▸ AIM OF THE TASK
All entries below are to be reproduced exactly.

▸ MATERIAL TO PROCESS
──────────
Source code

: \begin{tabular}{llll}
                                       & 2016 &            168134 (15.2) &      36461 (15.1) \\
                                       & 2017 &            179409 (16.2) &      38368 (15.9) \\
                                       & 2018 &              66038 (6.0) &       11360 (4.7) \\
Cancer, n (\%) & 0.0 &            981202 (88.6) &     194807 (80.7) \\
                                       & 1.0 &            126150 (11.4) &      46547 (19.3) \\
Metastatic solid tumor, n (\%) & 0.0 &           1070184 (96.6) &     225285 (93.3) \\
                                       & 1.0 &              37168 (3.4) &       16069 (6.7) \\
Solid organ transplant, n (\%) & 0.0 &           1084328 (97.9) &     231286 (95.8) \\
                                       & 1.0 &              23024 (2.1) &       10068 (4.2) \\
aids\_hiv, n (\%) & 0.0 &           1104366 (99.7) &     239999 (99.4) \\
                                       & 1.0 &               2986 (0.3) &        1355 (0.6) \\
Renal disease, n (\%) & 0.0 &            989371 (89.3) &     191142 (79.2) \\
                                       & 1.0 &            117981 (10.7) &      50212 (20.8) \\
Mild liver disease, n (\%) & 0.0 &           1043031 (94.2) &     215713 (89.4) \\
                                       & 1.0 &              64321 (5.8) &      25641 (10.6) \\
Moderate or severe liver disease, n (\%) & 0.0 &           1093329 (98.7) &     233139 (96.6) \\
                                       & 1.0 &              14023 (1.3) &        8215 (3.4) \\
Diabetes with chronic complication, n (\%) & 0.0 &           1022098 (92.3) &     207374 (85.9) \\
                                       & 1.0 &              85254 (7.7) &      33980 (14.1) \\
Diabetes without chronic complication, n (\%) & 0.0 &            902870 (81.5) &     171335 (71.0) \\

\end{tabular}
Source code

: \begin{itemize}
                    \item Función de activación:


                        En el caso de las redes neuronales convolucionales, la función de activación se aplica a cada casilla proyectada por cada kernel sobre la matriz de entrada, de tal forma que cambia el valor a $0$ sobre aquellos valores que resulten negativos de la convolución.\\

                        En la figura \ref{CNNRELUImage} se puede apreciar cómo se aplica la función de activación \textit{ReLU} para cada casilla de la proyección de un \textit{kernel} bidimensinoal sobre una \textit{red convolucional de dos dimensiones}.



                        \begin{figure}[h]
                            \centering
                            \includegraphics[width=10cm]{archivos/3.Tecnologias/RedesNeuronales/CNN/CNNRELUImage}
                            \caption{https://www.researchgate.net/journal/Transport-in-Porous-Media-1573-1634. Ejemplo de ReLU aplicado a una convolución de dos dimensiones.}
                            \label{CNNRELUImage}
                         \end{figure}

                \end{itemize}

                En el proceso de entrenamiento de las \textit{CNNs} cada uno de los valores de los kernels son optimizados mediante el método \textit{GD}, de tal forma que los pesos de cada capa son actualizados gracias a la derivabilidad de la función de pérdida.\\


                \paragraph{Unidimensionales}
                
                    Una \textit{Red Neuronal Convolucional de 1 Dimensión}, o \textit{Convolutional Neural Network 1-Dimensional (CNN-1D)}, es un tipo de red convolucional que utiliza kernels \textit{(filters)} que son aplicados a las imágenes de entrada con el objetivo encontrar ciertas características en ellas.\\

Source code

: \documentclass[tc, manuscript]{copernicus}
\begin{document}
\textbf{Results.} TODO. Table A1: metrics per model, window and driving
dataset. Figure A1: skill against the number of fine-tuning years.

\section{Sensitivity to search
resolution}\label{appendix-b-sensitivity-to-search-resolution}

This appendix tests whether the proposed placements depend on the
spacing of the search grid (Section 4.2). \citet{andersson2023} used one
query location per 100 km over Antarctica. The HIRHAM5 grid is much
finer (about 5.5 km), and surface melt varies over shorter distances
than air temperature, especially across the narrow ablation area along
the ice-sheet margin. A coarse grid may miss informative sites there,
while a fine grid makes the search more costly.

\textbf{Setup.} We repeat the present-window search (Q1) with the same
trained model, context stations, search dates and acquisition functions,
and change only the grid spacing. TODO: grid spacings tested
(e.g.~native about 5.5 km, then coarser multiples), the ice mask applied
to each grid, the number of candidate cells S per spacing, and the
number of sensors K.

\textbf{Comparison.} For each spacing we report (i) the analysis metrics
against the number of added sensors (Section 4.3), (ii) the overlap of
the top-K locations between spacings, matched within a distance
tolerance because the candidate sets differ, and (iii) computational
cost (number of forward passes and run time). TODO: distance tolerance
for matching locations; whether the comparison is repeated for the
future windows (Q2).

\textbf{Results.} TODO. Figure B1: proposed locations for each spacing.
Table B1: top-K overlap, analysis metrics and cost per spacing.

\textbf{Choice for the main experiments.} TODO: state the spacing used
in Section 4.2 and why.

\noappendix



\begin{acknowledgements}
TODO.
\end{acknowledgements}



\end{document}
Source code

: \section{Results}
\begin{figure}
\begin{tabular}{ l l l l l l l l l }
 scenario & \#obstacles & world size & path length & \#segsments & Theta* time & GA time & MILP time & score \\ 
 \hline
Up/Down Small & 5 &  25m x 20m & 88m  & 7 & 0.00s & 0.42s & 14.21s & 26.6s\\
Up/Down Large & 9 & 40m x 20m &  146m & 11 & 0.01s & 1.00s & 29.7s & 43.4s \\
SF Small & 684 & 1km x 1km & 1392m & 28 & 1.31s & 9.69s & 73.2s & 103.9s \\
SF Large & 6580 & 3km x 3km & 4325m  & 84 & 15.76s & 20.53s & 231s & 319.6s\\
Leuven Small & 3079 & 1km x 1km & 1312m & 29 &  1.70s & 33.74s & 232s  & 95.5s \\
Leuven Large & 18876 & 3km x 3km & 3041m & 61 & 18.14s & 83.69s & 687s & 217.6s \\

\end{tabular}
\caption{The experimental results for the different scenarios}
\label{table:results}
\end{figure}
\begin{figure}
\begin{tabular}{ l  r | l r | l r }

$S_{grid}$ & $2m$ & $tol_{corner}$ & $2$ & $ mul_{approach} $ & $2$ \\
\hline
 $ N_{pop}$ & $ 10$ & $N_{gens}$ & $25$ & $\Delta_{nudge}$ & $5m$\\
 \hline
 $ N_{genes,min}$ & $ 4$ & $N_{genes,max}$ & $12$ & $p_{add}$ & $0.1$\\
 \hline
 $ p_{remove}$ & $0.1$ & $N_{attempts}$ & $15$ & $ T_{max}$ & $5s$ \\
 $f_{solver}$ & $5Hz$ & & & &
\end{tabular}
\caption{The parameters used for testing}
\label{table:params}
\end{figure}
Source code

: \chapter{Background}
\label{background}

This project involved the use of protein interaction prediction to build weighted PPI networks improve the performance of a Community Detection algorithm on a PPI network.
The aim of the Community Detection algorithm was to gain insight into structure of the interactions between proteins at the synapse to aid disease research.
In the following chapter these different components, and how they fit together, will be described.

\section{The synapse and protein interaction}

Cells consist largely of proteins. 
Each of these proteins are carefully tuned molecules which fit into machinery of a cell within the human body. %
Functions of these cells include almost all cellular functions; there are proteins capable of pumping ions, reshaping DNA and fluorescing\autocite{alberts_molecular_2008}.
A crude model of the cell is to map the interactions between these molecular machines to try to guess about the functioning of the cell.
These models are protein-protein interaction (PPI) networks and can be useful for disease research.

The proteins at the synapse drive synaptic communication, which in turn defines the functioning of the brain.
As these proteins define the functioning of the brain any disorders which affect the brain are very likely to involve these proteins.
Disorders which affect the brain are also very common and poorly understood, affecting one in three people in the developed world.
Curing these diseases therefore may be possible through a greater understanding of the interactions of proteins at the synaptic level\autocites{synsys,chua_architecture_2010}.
──────────
▸ THE ANSWER
Source code

: \begin{tabular}{llll}
                                       & 2016 &            168134 (15.2) &      36461 (15.1) \\
                                       & 2017 &            179409 (16.2) &      38368 (15.9) \\
                                       & 2018 &              66038 (6.0) &       11360 (4.7) \\
Cancer, n (\%) & 0.0 &            981202 (88.6) &     194807 (80.7) \\
                                       & 1.0 &            126150 (11.4) &      46547 (19.3) \\
Metastatic solid tumor, n (\%) & 0.0 &           1070184 (96.6) &     225285 (93.3) \\
                                       & 1.0 &              37168 (3.4) &       16069 (6.7) \\
Solid organ transplant, n (\%) & 0.0 &           1084328 (97.9) &     231286 (95.8) \\
                                       & 1.0 &              23024 (2.1) &       10068 (4.2) \\
aids\_hiv, n (\%) & 0.0 &           1104366 (99.7) &     239999 (99.4) \\
                                       & 1.0 &               2986 (0.3) &        1355 (0.6) \\
Renal disease, n (\%) & 0.0 &            989371 (89.3) &     191142 (79.2) \\
                                       & 1.0 &            117981 (10.7) &      50212 (20.8) \\
Mild liver disease, n (\%) & 0.0 &           1043031 (94.2) &     215713 (89.4) \\
                                       & 1.0 &              64321 (5.8) &      25641 (10.6) \\
Moderate or severe liver disease, n (\%) & 0.0 &           1093329 (98.7) &     233139 (96.6) \\
                                       & 1.0 &              14023 (1.3) &        8215 (3.4) \\
Diabetes with chronic complication, n (\%) & 0.0 &           1022098 (92.3) &     207374 (85.9) \\
                                       & 1.0 &              85254 (7.7) &      33980 (14.1) \\
Diabetes without chronic complication, n (\%) & 0.0 &            902870 (81.5) &     171335 (71.0) \\

\end{tabular}
Source code

: \begin{itemize}
                    \item Función de activación:


                        En el caso de las redes neuronales convolucionales, la función de activación se aplica a cada casilla proyectada por cada kernel sobre la matriz de entrada, de tal forma que cambia el valor a $0$ sobre aquellos valores que resulten negativos de la convolución.\\

                        En la figura \ref{CNNRELUImage} se puede apreciar cómo se aplica la función de activación \textit{ReLU} para cada casilla de la proyección de un \textit{kernel} bidimensinoal sobre una \textit{red convolucional de dos dimensiones}.



                        \begin{figure}[h]
                            \centering
                            \includegraphics[width=10cm]{archivos/3.Tecnologias/RedesNeuronales/CNN/CNNRELUImage}
                            \caption{https://www.researchgate.net/journal/Transport-in-Porous-Media-1573-1634. Ejemplo de ReLU aplicado a una convolución de dos dimensiones.}
                            \label{CNNRELUImage}
                         \end{figure}

                \end{itemize}

                En el proceso de entrenamiento de las \textit{CNNs} cada uno de los valores de los kernels son optimizados mediante el método \textit{GD}, de tal forma que los pesos de cada capa son actualizados gracias a la derivabilidad de la función de pérdida.\\


                \paragraph{Unidimensionales}
                
                    Una \textit{Red Neuronal Convolucional de 1 Dimensión}, o \textit{Convolutional Neural Network 1-Dimensional (CNN-1D)}, es un tipo de red convolucional que utiliza kernels \textit{(filters)} que son aplicados a las imágenes de entrada con el objetivo encontrar ciertas características en ellas.\\

Source code

: \documentclass[tc, manuscript]{copernicus}
\begin{document}
\textbf{Results.} TODO. Table A1: metrics per model, window and driving
dataset. Figure A1: skill against the number of fine-tuning years.

\section{Sensitivity to search
resolution}\label{appendix-b-sensitivity-to-search-resolution}

This appendix tests whether the proposed placements depend on the
spacing of the search grid (Section 4.2). \citet{andersson2023} used one
query location per 100 km over Antarctica. The HIRHAM5 grid is much
finer (about 5.5 km), and surface melt varies over shorter distances
than air temperature, especially across the narrow ablation area along
the ice-sheet margin. A coarse grid may miss informative sites there,
while a fine grid makes the search more costly.

\textbf{Setup.} We repeat the present-window search (Q1) with the same
trained model, context stations, search dates and acquisition functions,
and change only the grid spacing. TODO: grid spacings tested
(e.g.~native about 5.5 km, then coarser multiples), the ice mask applied
to each grid, the number of candidate cells S per spacing, and the
number of sensors K.

\textbf{Comparison.} For each spacing we report (i) the analysis metrics
against the number of added sensors (Section 4.3), (ii) the overlap of
the top-K locations between spacings, matched within a distance
tolerance because the candidate sets differ, and (iii) computational
cost (number of forward passes and run time). TODO: distance tolerance
for matching locations; whether the comparison is repeated for the
future windows (Q2).

\textbf{Results.} TODO. Figure B1: proposed locations for each spacing.
Table B1: top-K overlap, analysis metrics and cost per spacing.

\textbf{Choice for the main experiments.} TODO: state the spacing used
in Section 4.2 and why.

\noappendix



\begin{acknowledgements}
TODO.
\end{acknowledgements}



\end{document}
Source code

: \section{Results}
\begin{figure}
\begin{tabular}{ l l l l l l l l l }
 scenario & \#obstacles & world size & path length & \#segsments & Theta* time & GA time & MILP time & score \\ 
 \hline
Up/Down Small & 5 &  25m x 20m & 88m  & 7 & 0.00s & 0.42s & 14.21s & 26.6s\\
Up/Down Large & 9 & 40m x 20m &  146m & 11 & 0.01s & 1.00s & 29.7s & 43.4s \\
SF Small & 684 & 1km x 1km & 1392m & 28 & 1.31s & 9.69s & 73.2s & 103.9s \\
SF Large & 6580 & 3km x 3km & 4325m  & 84 & 15.76s & 20.53s & 231s & 319.6s\\
Leuven Small & 3079 & 1km x 1km & 1312m & 29 &  1.70s & 33.74s & 232s  & 95.5s \\
Leuven Large & 18876 & 3km x 3km & 3041m & 61 & 18.14s & 83.69s & 687s & 217.6s \\

\end{tabular}
\caption{The experimental results for the different scenarios}
\label{table:results}
\end{figure}
\begin{figure}
\begin{tabular}{ l  r | l r | l r }

$S_{grid}$ & $2m$ & $tol_{corner}$ & $2$ & $ mul_{approach} $ & $2$ \\
\hline
 $ N_{pop}$ & $ 10$ & $N_{gens}$ & $25$ & $\Delta_{nudge}$ & $5m$\\
 \hline
 $ N_{genes,min}$ & $ 4$ & $N_{genes,max}$ & $12$ & $p_{add}$ & $0.1$\\
 \hline
 $ p_{remove}$ & $0.1$ & $N_{attempts}$ & $15$ & $ T_{max}$ & $5s$ \\
 $f_{solver}$ & $5Hz$ & & & &
\end{tabular}
\caption{The parameters used for testing}
\label{table:params}
\end{figure}
Source code

: \chapter{Background}
\label{background}

This project involved the use of protein interaction prediction to build weighted PPI networks improve the performance of a Community Detection algorithm on a PPI network.
The aim of the Community Detection algorithm was to gain insight into structure of the interactions between proteins at the synapse to aid disease research.
In the following chapter these different components, and how they fit together, will be described.

\section{The synapse and protein interaction}

Cells consist largely of proteins. 
Each of these proteins are carefully tuned molecules which fit into machinery of a cell within the human body. %
Functions of these cells include almost all cellular functions; there are proteins capable of pumping ions, reshaping DNA and fluorescing\autocite{alberts_molecular_2008}.
A crude model of the cell is to map the interactions between these molecular machines to try to guess about the functioning of the cell.
These models are protein-protein interaction (PPI) networks and can be useful for disease research.

The proteins at the synapse drive synaptic communication, which in turn defines the functioning of the brain.
As these proteins define the functioning of the brain any disorders which affect the brain are very likely to involve these proteins.
Disorders which affect the brain are also very common and poorly understood, affecting one in three people in the developed world.
Curing these diseases therefore may be possible through a greater understanding of the interactions of proteins at the synaptic level\autocites{synsys,chua_architecture_2010}.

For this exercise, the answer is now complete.